Contributing to the Portal - Journey through the data dictionary
I was excited to start on this journey of submission to the TSHS Resources Portal and then "life" got in the way. Isn't that how it always is? The good news is that this blog series is going to keep me accountable. So, on a Friday afternoon I decided to tackle something that seemed easy -- the data dictionary. We have published on these data so there is already a data dictionary of sorts. I simply have to translate it into the template table.
The template is straight forward. There is even an example. The challenge is that my chosen dataset is not simple. Let me recap.
The dataset that I'm looking to upload is The Cancer Genome Atlas - Clinical Data Resource (TCGA-CDR). This is a compilation of the key clinical variables collected across the 33 different tumor types studied by TCGA. The purpose of the TCGA-CDR is to create a consistent dataset that all users of TCGA can reference. We took the time to curate and QC the data. We also derived and assessed four common survival endpoint variables. The hope is that this will allow reproducible outcomes research for users of TCGA molecular data.
As we describe in the associated paper, it was not trivial to create this compilation. However, in the end we focused on 33 collected and derived variables to create a useful reference dataset across all tumor types.
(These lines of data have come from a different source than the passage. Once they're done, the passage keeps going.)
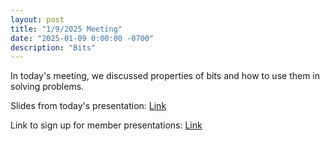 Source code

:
 ```yaml
---
layout: post
title: "1/9/2025 Meeting"
date: "2025-01-09 0:00:00 -0700"
description: "Bits"
---
```


In today's meeting, we discussed properties of bits and how to use them in solving problems.

Slides from today's presentation: [Link](https://docs.google.com/presentation/d/1VTdv2YSSlvYWxyRf7Ns3JgznmoDSuT1XBv2Z3gCpcaA/edit?usp=sharing)

Link to sign up for member presentations: [Link](https://tinyurl.com/CSPresentation25)

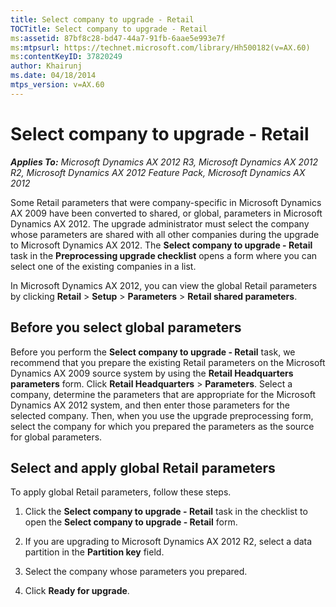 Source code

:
```yaml
---
title: Select company to upgrade - Retail
TOCTitle: Select company to upgrade - Retail
ms:assetid: 87bf8c28-bd47-44a7-91fb-6aae5e993e7f
ms:mtpsurl: https://technet.microsoft.com/library/Hh500182(v=AX.60)
ms:contentKeyID: 37820249
author: Khairunj
ms.date: 04/18/2014
mtps_version: v=AX.60
---
```


# Select company to upgrade - Retail 


_**Applies To:** Microsoft Dynamics AX 2012 R3, Microsoft Dynamics AX 2012 R2, Microsoft Dynamics AX 2012 Feature Pack, Microsoft Dynamics AX 2012_

Some Retail parameters that were company-specific in Microsoft Dynamics AX 2009 have been converted to shared, or global, parameters in Microsoft Dynamics AX 2012. The upgrade administrator must select the company whose parameters are shared with all other companies during the upgrade to Microsoft Dynamics AX 2012. The **Select company to upgrade - Retail** task in the **Preprocessing upgrade checklist** opens a form where you can select one of the existing companies in a list.

In Microsoft Dynamics AX 2012, you can view the global Retail parameters by clicking **Retail** \> **Setup** \> **Parameters** \> **Retail shared parameters**.

## Before you select global parameters

Before you perform the **Select company to upgrade - Retail** task, we recommend that you prepare the existing Retail parameters on the Microsoft Dynamics AX 2009 source system by using the **Retail Headquarters parameters** form. Click **Retail Headquarters** \> **Parameters**. Select a company, determine the parameters that are appropriate for the Microsoft Dynamics AX 2012 system, and then enter those parameters for the selected company. Then, when you use the upgrade preprocessing form, select the company for which you prepared the parameters as the source for global parameters.

## Select and apply global Retail parameters

To apply global Retail parameters, follow these steps.

1.  Click the **Select company to upgrade - Retail** task in the checklist to open the **Select company to upgrade - Retail** form.

2.  If you are upgrading to Microsoft Dynamics AX 2012 R2, select a data partition in the **Partition key** field.

3.  Select the company whose parameters you prepared.

4.  Click **Ready for upgrade**.

  


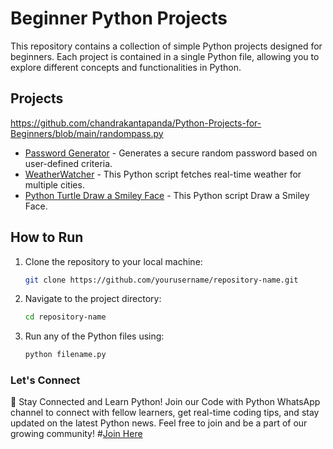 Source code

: # Beginner Python Projects

This repository contains a collection of simple Python projects designed for beginners. Each project is contained in a single Python file, allowing you to explore different concepts and functionalities in Python.

## Projects
https://github.com/chandrakantapanda/Python-Projects-for-Beginners/blob/main/randompass.py
- [Password Generator](randompass.py) - Generates a secure random password based on user-defined criteria.
- [WeatherWatcher](WeatherWatcher) - This Python script fetches real-time weather for multiple cities.
- [Python Turtle Draw a Smiley Face](../chandrakantapanda/Python-Turtle-Draw-a-Smiley-Face) - This Python script Draw a Smiley Face.

## How to Run

1. Clone the repository to your local machine:
   ```bash
   git clone https://github.com/yourusername/repository-name.git
   ```

2. Navigate to the project directory:
	```bash
	cd repository-name
	```

3. Run any of the Python files using:
	```bash
	python filename.py
	```
	

### Let's Connect
📱 Stay Connected and Learn Python!
Join our Code with Python WhatsApp channel to connect with fellow learners, get real-time coding tips, and stay updated on the latest Python news.
Feel free to join and be a part of our growing community! #[Join Here](https://whatsapp.com/channel/0029Vb5urw8K0IBbTQ8NH53b)

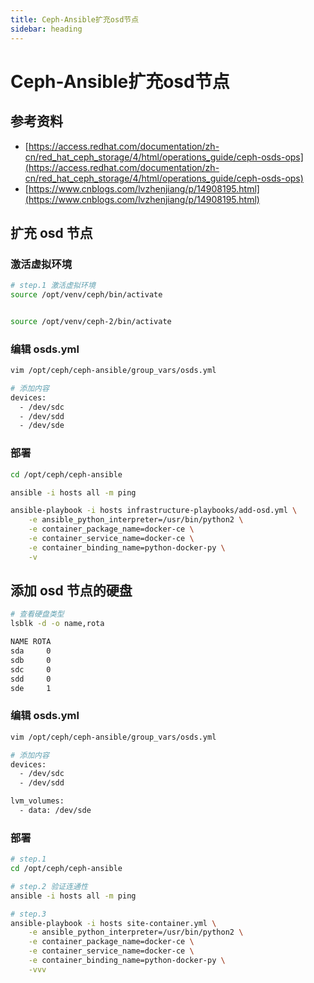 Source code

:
 ```yaml
---
title: Ceph-Ansible扩充osd节点
sidebar: heading
---
```


# Ceph-Ansible扩充osd节点

## 参考资料
+ [https://access.redhat.com/documentation/zh-cn/red_hat_ceph_storage/4/html/operations_guide/ceph-osds-ops](https://access.redhat.com/documentation/zh-cn/red_hat_ceph_storage/4/html/operations_guide/ceph-osds-ops)
+ [https://www.cnblogs.com/lvzhenjiang/p/14908195.html](https://www.cnblogs.com/lvzhenjiang/p/14908195.html)

## 扩充 osd 节点
### 激活虚拟环境
```bash
# step.1 激活虚拟环境
source /opt/venv/ceph/bin/activate


source /opt/venv/ceph-2/bin/activate
```
### 编辑 osds.yml
```bash
vim /opt/ceph/ceph-ansible/group_vars/osds.yml

# 添加内容
devices:
  - /dev/sdc
  - /dev/sdd
  - /dev/sde
```
### 部署
```bash
cd /opt/ceph/ceph-ansible

ansible -i hosts all -m ping

ansible-playbook -i hosts infrastructure-playbooks/add-osd.yml \
	-e ansible_python_interpreter=/usr/bin/python2 \
	-e container_package_name=docker-ce \
	-e container_service_name=docker-ce \
	-e container_binding_name=python-docker-py \
	-v
```

## 添加 osd 节点的硬盘
```bash
# 查看硬盘类型
lsblk -d -o name,rota

NAME ROTA
sda     0
sdb     0
sdc     0
sdd     0
sde     1
```
### 编辑 osds.yml
```bash
vim /opt/ceph/ceph-ansible/group_vars/osds.yml

# 添加内容
devices:
  - /dev/sdc
  - /dev/sdd

lvm_volumes:
  - data: /dev/sde
```
### 部署
```bash
# step.1
cd /opt/ceph/ceph-ansible

# step.2 验证连通性
ansible -i hosts all -m ping

# step.3
ansible-playbook -i hosts site-container.yml \
	-e ansible_python_interpreter=/usr/bin/python2 \
	-e container_package_name=docker-ce \
	-e container_service_name=docker-ce \
	-e container_binding_name=python-docker-py \
	-vvv
```

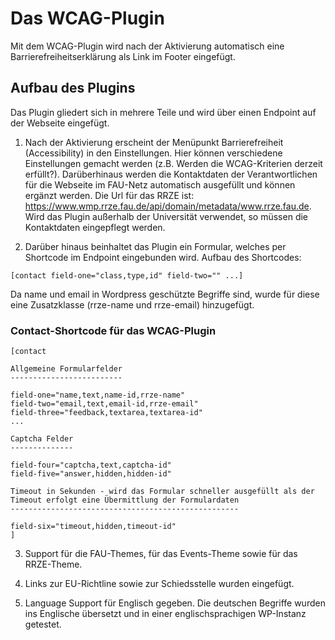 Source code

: # Das WCAG-Plugin
Mit dem WCAG-Plugin wird nach der Aktivierung automatisch eine Barrierefreiheitserklärung als Link im Footer eingefügt.

## Aufbau des Plugins
Das Plugin gliedert sich in mehrere Teile und wird über einen Endpoint auf der Webseite eingefügt.

1. Nach der Aktivierung erscheint der Menüpunkt Barrierefreiheit (Accessibility) in den Einstellungen. Hier können verschiedene Einstellungen gemacht werden (z.B. Werden die WCAG-Kriterien derzeit erfüllt?). Darüberhinaus werden die Kontaktdaten der Verantwortlichen für die Webseite im FAU-Netz automatisch ausgefüllt und können ergänzt werden. Die Url für das RRZE ist: https://www.wmp.rrze.fau.de/api/domain/metadata/www.rrze.fau.de. Wird das Plugin außerhalb der Universität verwendet, so müssen die Kontaktdaten eingepflegt werden.

2. Darüber hinaus beinhaltet das Plugin ein Formular, welches per Shortcode im Endpoint eingebunden wird. Aufbau des Shortcodes:
```
[contact field-one="class,type,id" field-two="" ...]
```

Da name und email in Wordpress geschützte Begriffe sind, wurde für diese eine Zusatzklasse (rrze-name und rrze-email) hinzugefügt.

### Contact-Shortcode für das WCAG-Plugin

```
[contact 

Allgemeine Formularfelder
-------------------------

field-one="name,text,name-id,rrze-name"
field-two="email,text,email-id,rrze-email" 
field-three="feedback,textarea,textarea-id" 
...

Captcha Felder
--------------

field-four="captcha,text,captcha-id" 
field-five="answer,hidden,hidden-id" 

Timeout in Sekunden - wird das Formular schneller ausgefüllt als der Timeout erfolgt eine Übermittlung der Formulardaten
---------------------------------------------------

field-six="timeout,hidden,timeout-id"
]
```
3. Support für die FAU-Themes, für das Events-Theme sowie für das RRZE-Theme.

4. Links zur EU-Richtline sowie zur Schiedsstelle wurden eingefügt.

5. Language Support für Englisch gegeben. Die deutschen Begriffe wurden ins Englische übersetzt und in einer englischsprachigen WP-Instanz getestet.
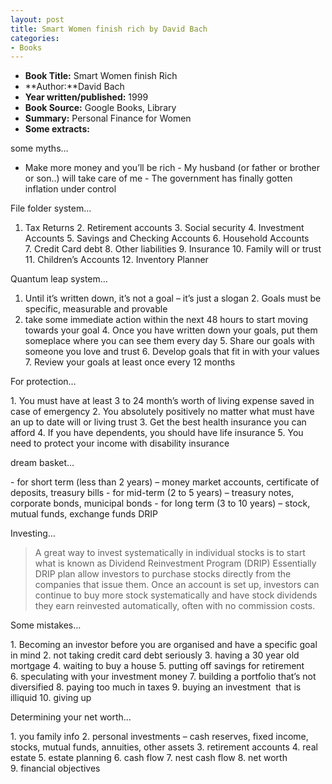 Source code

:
 ```yaml
---
layout: post
title: Smart Women finish rich by David Bach
categories:
- Books
---
```


- **Book Title:** Smart Women finish Rich
- **Author:**David Bach
- **Year written/published:** 1999
- **Book Source:** Google Books, Library
- **Summary:** Personal Finance for Women
- **Some extracts:**

some myths…

- Make more money and you’ll be rich
- My husband (or father or brother or son..) will take care of me
- The government has finally gotten inflation under control

File folder system…

1. Tax Returns
2. Retirement accounts
3. Social security
4. Investment Accounts
5. Savings and Checking Accounts
6. Household Accounts
7. Credit Card debt
8. Other liabilities
9. Insurance
10. Family will or trust
11. Children’s Accounts
12. Inventory Planner

Quantum leap system…

1. Until it’s written down, it’s not a goal – it’s just a slogan
2. Goals must be specific, measurable and provable
3. take some immediate action within the next 48 hours to start moving towards your goal
4. Once you have written down your goals, put them someplace where you can see them every day
5. Share our goals with someone you love and trust
6. Develop goals that fit in with your values
7. Review your goals at least once every 12 months

For protection…

1. You must have at least 3 to 24 month’s worth of living expense saved in case of emergency
2. You absolutely positively no matter what must have an up to date will or living trust
3. Get the best health insurance you can afford
4. If you have dependents, you should have life insurance
5. You need to protect your income with disability insurance

dream basket…

- for short term (less than 2 years) – money market accounts, certificate of deposits, treasury bills
- for mid-term (2 to 5 years) – treasury notes, corporate bonds, municipal bonds
- for long term (3 to 10 years) – stock, mutual funds, exchange funds DRIP

Investing…

> A great way to invest systematically in individual stocks is to start what is known as Dividend Reinvestment Program (DRIP) Essentially DRIP plan allow investors to purchase stocks directly from the companies that issue them. Once an account is set up, investors can continue to buy more stock systematically and have stock dividends they earn reinvested automatically, often with no commission costs.

Some mistakes…

1. Becoming an investor before you are organised and have a specific goal in mind
2. not taking credit card debt seriously
3. having a 30 year old mortgage
4. waiting to buy a house
5. putting off savings for retirement
6. speculating with your investment money
7. building a portfolio that’s not diversified
8. paying too much in taxes
9. buying an investment  that is illiquid
10. giving up

Determining your net worth…

1. you family info
2. personal investments – cash reserves, fixed income, stocks, mutual funds, annuities, other assets
3. retirement accounts
4. real estate
5. estate planning
6. cash flow
7. nest cash flow
8. net worth
9. financial objectives
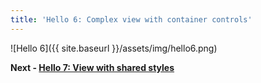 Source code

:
 ```yaml
---
title: 'Hello 6: Complex view with container controls'
---
```


![Hello 6]({{ site.baseurl }}/assets/img/hello6.png)

__Next - [Hello 7: View with shared styles](hello-7)__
In translating to the template, my first challenge is the number of levels for many of the categorical variables. Of note, the cancer "type" variable has 33 levels by default. For better or worse, our data dictionary pointed to our abbreviations list for the full definition of each. Anyone who has wrestled TCGA molecular data is intimately familiar with the type code they use. For instance I use LGG and GBM almost exclusively ("lower grade glioma" and "glioblastoma"). But this is not helpful for the classroom, so I put them all into the template.
I crunched through the rest of the 33 variables in the same fashion, translating our data dictionary into the data dictionary template. I realized that much of our data is text. Some is more free-form, such location of progressive event, and some more consistent, such as gender or stage. A few are quirky, such as histological grade which is granular for most (I, II, III, IV, X), but the bladder cancer team only collected "high" and "low."
There is only one variable that I will likely recode prior to uploading. That is the redaction indicator. Right now it's either "redacted" or <blank> and I've made a note to change it to 1 = redacted, 0 = not redacted. But, the rest will be uploaded as is, quirks and all. This dataset may be a bit messier than some in the Portal. However, it lends itself to plenty of discussion about data cleaning, clinical data form generation, and outcome variable definitions. The associated paper brings in some more advanced survival topics as well.
Walking through this exercise reminds me of why the TSHS Resources Portal is such an excellent tool. Yes, it has taken me a couple of hours to pull this together. However, this will be a one-and-done project. Once this dataset has made it into the portal I will not have to do this preparation exercise again... and neither will anyone else! Also, I have lived and breathed TCGA for over 7 years. So, I am very thankful to have peer reviewers look at the data dictionary to make sure I didn't skip over something that I take for granted.
Now that the data dictionary is done, I've got to move on to the "Introduction." We have a paper so it should be simple enough, right? Sounds like another good Friday-afternoon task. Stay tuned....
A note on permissions: As I have mentioned previously, these data are publicly available. They are posted as supplemental data for the paper which is open access. However, it's not clear if I have permission to re-post them. Since my last post, I've been in touch with the corresponding author, who reached out to the editor, who pointed me to a form "Obtaining Permission to Use Cell Press Material." No-one has concern about me using these data, but I've got to get official permission from the journal. The check boxes on the form are expecting that I'll use a graph or table in a presentation or similar, so hopefully I can express my scenario clearly enough. More to come on this.